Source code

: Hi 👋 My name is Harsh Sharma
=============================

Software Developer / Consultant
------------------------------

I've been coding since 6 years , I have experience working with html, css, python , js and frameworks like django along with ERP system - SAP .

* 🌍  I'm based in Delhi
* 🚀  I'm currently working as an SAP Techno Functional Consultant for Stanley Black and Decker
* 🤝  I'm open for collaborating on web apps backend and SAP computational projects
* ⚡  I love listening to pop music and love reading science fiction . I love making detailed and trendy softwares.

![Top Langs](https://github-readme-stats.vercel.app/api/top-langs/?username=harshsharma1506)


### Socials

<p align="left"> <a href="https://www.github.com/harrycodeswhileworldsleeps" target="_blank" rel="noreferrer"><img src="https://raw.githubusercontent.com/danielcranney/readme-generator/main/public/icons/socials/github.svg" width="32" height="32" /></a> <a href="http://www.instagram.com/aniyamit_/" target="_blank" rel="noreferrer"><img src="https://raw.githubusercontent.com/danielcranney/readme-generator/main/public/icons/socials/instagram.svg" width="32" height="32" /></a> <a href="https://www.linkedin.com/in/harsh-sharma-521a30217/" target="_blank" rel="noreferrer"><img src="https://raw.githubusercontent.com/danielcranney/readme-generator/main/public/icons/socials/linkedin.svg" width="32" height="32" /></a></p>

━━━━━━━━━━━━━━━━━━━━

Instructions for the task: Copy each line of the listing that contains "Consultant".

Task response:
Software Developer / Consultant
* 🚀  I'm currently working as an SAP Techno Functional Consultant for Stanley Black and Decker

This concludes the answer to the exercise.